Asya’da Malezya’nın lisana getirdiği ‘Asya Para Fonu’na atıf yapan Adıbelli, bunun üzere doları aşacak başka teşebbüslere dikkat çekti. Adıbelli’ye nazaran, Asya yüzyılı salt retorik değil ekonomik temelli. Adıbelli, ABD’nin ‘canı sıkıldı mı’ dolar üzerinden ‘yaptırım savaşı başlatmasının’ tesirlerine dikkat çekti:

“Asya’nın yüzyılı yalnızca retorik değil ekonomik olarak yükseldiği için herkes orada. Malezya Başbakanı da Çin ziyaretinde ‘Kendi para fonumuzu kuralım’ dedi. ‘Amerikan hegemonyasına ve dolarına bağlı kalmayalım’ demek bu. Amerika canı sıkıldı mı dolar üzerinden yaptırımı başlatıyor. Buna bir reaksiyon olarak dünya ülkeleri harekete geçtiler. Avrasya doları üzere bir ortak para ünitesi olabilir. BRICS’te bununla ilgili bir çalışma olduğu bilgisi var. Asya Para Fonu, Asya doları üzere milletlerarası ticarette geçen yeni bir yapının sistemi kuruluyor. Bir dünya sistemi evvel ekonomik düzenle gelir. Onun için ABD, Marshall planıyla Avrupa’yı yapılandırdı. Ondan sonra kendi liberal ekonomik nizamını kurdu. Yeni bir dünya nizamından bahsedeceksek evvel iktisat sistemi kurulmalı. Bu gelişmelerin hepsi onun sancısı. Asya para fonu dendi, merkez bankası dendi; bunların hepsi toplandığında Asya’nın yeni ekonomik nizamı ve üzerinde de siyasi, askeri, kültürel her alanda yeni dünya sistemi kurulacak. Bu 10 yıl öncesi için ütopyaydı fakat bugün gelinen noktada bunun o denli olmadığını görüyoruz. Biden’ın Japonya ziyaretinde Hint-Pasifik iktisat çerçevesi diye bir tertip kurma ismine projeyi hayata soktu. Amerika daha evvel davrandı. Burada yalnızca Medeniyetler Çatışması üzere tertiplerin çatıştığı yeni bir süreç var.”

‘Dünyanın yeni güç nizamı Asya-Pasifik’te belirlenecek’

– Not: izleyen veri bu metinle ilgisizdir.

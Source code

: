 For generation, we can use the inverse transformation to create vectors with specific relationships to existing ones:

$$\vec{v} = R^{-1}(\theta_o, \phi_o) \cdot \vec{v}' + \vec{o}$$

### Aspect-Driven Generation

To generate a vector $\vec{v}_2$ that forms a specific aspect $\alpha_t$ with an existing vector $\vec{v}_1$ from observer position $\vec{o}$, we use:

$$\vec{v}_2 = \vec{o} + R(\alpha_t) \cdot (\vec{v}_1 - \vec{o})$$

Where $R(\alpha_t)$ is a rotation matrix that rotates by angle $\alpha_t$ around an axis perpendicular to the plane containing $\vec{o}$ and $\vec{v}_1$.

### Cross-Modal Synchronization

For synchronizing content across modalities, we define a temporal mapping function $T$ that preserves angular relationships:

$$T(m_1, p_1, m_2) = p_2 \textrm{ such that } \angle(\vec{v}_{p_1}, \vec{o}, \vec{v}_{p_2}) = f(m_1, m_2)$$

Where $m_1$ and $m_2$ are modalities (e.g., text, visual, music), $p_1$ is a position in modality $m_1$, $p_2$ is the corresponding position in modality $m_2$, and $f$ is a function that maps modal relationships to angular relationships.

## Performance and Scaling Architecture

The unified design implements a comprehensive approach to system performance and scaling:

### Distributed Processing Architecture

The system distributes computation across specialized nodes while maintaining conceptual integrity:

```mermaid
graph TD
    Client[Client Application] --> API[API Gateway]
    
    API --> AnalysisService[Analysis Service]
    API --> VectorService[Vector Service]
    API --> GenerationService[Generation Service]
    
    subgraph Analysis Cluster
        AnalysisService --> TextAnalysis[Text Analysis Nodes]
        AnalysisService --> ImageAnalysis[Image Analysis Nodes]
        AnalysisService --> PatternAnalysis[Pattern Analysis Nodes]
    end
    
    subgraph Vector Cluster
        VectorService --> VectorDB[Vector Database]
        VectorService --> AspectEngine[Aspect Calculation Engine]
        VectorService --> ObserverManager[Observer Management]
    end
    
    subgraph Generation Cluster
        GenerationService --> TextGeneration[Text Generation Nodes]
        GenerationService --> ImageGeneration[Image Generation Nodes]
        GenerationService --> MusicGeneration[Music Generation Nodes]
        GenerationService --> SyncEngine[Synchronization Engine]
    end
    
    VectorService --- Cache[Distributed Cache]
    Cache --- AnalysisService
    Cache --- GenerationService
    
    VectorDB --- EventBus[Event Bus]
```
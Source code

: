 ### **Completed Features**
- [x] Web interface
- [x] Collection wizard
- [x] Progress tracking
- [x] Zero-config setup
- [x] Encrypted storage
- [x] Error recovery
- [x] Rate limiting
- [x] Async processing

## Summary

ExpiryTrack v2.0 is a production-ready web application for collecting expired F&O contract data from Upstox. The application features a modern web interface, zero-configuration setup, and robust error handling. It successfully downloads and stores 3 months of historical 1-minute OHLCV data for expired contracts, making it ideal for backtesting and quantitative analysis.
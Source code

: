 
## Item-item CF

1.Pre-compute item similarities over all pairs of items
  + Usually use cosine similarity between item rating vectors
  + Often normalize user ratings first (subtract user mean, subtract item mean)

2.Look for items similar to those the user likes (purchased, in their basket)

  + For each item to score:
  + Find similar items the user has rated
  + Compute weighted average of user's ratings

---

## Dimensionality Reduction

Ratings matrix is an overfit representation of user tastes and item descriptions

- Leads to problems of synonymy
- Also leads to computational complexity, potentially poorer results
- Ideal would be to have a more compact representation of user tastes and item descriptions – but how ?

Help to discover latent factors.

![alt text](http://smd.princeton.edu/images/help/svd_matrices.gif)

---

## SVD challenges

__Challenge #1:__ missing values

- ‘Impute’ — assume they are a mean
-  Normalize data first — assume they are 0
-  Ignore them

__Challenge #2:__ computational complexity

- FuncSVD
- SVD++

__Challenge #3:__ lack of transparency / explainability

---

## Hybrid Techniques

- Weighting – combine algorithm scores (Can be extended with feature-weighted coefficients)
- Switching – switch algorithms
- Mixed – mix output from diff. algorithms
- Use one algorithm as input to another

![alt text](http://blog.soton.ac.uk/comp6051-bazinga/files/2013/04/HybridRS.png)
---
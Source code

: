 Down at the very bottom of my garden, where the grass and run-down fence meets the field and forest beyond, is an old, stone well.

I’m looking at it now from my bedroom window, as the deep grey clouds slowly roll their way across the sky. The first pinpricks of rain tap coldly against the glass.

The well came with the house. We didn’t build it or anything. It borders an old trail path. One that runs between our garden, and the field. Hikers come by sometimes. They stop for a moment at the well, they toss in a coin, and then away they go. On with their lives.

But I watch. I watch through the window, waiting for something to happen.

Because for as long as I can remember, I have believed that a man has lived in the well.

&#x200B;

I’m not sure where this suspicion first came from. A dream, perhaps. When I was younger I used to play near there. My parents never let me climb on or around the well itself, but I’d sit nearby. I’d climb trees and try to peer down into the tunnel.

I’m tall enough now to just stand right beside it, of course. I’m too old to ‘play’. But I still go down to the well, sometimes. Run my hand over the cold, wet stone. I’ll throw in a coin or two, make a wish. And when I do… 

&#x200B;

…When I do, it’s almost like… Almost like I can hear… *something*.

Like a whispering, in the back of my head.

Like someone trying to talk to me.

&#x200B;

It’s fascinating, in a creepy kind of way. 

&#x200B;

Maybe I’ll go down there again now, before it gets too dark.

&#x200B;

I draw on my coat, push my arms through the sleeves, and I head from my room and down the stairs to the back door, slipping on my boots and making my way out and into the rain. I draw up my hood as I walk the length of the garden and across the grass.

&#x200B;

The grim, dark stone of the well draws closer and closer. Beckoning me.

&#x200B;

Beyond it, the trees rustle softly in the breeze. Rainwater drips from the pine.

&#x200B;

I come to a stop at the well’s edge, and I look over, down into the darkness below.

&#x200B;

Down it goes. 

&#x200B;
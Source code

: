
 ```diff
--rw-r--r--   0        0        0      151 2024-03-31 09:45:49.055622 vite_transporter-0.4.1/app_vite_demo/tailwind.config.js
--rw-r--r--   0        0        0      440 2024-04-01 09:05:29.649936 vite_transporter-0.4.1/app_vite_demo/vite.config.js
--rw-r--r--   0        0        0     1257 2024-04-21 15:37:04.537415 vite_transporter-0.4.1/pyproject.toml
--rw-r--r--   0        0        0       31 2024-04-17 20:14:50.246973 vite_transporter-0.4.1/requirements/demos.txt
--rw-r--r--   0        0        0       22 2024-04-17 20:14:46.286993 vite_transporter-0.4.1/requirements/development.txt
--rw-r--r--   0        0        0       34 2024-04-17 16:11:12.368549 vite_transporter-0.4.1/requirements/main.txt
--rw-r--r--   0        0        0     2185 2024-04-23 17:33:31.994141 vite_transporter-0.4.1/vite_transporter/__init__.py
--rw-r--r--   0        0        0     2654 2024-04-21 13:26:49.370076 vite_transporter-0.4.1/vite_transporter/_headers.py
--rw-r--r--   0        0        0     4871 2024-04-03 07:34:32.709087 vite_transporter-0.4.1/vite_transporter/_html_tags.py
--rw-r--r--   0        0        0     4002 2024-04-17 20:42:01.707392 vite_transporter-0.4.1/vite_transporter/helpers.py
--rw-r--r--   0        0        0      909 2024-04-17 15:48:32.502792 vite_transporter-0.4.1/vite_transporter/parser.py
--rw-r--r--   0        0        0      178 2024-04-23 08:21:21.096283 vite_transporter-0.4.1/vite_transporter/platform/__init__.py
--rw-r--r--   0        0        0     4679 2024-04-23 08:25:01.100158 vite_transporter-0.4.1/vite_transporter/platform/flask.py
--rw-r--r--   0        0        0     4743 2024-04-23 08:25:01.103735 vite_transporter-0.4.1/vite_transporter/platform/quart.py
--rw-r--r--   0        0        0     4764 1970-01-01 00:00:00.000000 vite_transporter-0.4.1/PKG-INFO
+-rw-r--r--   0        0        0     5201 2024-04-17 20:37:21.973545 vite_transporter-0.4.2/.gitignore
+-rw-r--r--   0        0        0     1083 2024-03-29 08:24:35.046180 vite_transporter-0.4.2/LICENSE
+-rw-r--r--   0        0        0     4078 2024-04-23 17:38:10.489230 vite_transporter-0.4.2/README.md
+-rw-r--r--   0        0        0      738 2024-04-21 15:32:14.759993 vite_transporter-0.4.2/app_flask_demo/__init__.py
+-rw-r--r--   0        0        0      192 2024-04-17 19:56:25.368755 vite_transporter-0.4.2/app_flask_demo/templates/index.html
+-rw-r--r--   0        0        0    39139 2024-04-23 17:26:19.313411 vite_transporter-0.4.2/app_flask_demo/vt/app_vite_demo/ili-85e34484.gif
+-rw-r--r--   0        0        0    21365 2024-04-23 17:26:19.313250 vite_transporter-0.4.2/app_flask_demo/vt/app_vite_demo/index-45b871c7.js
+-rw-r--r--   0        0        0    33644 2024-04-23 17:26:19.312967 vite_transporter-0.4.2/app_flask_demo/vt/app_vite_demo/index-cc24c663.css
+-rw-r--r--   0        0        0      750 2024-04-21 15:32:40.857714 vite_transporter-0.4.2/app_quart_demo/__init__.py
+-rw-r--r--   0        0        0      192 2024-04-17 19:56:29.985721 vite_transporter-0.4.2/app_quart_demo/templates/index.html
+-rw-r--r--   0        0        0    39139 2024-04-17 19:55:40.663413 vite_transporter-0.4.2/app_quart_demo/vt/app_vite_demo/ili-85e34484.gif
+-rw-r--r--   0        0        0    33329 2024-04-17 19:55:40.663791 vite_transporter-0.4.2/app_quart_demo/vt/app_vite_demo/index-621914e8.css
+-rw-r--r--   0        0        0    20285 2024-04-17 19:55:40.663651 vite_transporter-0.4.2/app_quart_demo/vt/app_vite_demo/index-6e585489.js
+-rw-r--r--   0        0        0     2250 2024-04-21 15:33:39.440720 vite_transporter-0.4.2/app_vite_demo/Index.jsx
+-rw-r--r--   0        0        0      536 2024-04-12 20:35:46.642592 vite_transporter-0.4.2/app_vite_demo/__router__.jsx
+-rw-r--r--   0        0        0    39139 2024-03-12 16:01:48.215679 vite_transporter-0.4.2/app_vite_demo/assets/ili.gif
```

“Batı artık emekli oldu, artık sıra Asya-Pasifik’te” diyen Adıbelli, bu noktada evvel Ukrayna’daki çatışmanın bitmesinin gerekeceği değerlendirmesinde bulundu:

“Çin, Rusya ve öteki ülkeler daima bir arada kendi ekonomik, kültürel, askeri, siyasal tertibiyle Asya-Pasifik’te yer almaya çalışıyor. Demek ki bu dünyanın yeni güç sistemi Asya-Pasifik’te belirlenecek. Asya-Pasifik bugüne kadar çok sessiz, sakin, barışçıldı. Buna alıştığımız için orada Batı’daki yaşanan rekabeti görünce şaşırıyorlar. Lakin Batı artık emekli oldu, artık sıra Asya-Pasifik’te. Bütün o güç gayretlerini orada göreceğiz. Bu noktada Ukrayna savaşının bitmesi gerekiyor. Onun geleceği de Asya Pasifik’teki süreci etkileyecek. Avrupa’nın bir kısmı dayanak veriyor üzere. Von der Leyen’in Zelenskiy ile telefon görüşmesi yapılması baskısı. Çin’in de vakti geldiğinde biz karar veririz demesi. Onun için altı ay evvelki Çin yok. Artık oyunun kurallarını Çin koyuyor. Blinken’ın da ne vakit Pekin’e geleceğine Çin karar verecek.”

0
mutlu
Mutlu
0
_zg_n
Üzgün
0
sinirli
Sinirli
0
_a_rm_
Şaşırmış
0
umursamaz
Umursamaz
‘Dün yalnızlaştırmak istedikleri Çin bugün bir seçenek haline geldi’

Yorumlar kapalı.

Giriş Yap

Fokana Haber ayrıcalıklarından yararlanmak için hemen giriş yapın veya hesap oluşturun, üstelik tamamen ücretsiz!